Collection entries:
**********
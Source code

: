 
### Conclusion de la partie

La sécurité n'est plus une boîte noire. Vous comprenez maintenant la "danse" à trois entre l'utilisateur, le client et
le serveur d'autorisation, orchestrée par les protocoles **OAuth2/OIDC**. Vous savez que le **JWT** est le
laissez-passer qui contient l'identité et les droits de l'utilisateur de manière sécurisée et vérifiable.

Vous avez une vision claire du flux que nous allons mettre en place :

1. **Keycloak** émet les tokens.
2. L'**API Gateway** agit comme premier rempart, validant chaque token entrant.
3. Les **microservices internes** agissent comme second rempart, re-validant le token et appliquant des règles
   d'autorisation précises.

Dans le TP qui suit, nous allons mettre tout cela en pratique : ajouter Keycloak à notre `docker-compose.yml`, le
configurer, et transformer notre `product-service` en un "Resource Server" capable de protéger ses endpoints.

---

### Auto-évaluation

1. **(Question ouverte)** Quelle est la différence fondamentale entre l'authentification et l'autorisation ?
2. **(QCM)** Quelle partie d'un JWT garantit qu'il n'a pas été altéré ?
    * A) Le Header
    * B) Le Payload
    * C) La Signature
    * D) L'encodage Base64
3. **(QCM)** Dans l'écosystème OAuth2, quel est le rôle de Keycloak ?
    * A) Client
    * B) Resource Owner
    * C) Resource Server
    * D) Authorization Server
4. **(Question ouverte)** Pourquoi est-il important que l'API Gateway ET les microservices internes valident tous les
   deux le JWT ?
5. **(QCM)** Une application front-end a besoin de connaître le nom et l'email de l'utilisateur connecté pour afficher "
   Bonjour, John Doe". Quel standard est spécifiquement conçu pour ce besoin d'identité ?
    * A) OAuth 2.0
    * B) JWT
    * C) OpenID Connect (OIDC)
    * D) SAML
**********
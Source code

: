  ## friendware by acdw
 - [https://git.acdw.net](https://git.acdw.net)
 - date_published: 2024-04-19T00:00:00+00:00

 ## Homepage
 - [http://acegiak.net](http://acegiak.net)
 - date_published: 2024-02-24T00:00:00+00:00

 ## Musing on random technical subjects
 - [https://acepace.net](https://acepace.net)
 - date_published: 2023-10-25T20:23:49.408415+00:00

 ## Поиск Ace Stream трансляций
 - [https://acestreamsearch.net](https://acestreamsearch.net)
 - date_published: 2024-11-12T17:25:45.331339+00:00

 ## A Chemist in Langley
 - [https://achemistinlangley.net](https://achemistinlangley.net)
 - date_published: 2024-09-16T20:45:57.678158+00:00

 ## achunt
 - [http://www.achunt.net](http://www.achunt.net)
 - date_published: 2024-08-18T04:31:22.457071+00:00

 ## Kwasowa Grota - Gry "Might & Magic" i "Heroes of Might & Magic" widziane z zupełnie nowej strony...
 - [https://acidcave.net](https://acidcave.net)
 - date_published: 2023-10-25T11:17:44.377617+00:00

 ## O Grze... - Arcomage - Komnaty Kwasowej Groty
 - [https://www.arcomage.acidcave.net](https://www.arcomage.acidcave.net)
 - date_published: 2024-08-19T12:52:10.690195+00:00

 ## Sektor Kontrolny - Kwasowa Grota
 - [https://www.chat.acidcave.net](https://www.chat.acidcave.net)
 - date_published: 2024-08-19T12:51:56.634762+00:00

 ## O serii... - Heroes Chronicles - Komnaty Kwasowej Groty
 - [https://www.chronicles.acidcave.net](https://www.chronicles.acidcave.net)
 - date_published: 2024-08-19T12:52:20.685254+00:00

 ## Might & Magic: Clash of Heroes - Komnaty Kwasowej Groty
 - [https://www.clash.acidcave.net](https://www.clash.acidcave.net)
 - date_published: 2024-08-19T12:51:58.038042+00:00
**********
Pull out each line of the records holding the string "validant".

**Worked solution**
2. L'**API Gateway** agit comme premier rempart, validant chaque token entrant.
3. Les **microservices internes** agissent comme second rempart, re-validant le token et appliquant des règles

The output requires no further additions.